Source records
------------------------------

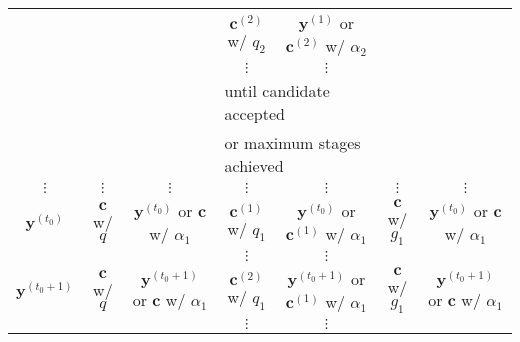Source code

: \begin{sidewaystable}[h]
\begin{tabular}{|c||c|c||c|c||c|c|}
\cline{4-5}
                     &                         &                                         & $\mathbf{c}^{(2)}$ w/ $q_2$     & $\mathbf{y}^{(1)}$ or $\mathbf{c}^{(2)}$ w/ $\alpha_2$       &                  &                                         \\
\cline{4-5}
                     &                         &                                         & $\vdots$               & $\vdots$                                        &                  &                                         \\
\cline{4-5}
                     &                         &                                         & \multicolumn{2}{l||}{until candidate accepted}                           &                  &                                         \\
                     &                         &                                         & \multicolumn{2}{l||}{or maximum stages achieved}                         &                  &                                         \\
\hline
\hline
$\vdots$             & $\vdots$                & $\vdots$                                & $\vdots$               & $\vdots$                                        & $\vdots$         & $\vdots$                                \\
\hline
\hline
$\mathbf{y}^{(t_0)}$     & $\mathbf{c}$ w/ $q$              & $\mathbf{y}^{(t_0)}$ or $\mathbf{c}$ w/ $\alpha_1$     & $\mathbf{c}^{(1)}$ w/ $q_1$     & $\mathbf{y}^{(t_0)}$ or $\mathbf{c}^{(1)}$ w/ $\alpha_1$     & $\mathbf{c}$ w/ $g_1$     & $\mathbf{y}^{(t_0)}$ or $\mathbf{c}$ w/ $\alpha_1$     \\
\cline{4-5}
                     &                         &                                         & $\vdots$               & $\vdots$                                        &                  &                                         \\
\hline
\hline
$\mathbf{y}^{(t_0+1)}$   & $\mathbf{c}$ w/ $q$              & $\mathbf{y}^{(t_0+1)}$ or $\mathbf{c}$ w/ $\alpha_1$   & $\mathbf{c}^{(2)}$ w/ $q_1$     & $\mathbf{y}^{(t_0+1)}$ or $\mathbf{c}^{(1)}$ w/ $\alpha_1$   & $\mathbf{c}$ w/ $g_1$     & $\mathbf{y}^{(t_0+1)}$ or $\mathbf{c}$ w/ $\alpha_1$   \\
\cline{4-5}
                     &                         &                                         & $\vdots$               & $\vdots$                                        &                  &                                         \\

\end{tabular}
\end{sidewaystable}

------------------------------

### WHAT THE TASK ASKS
Within the records above, tally the lines that contain "multicolumn". Give the total and nothing more.

### ANSWER FOR THIS EXERCISE
2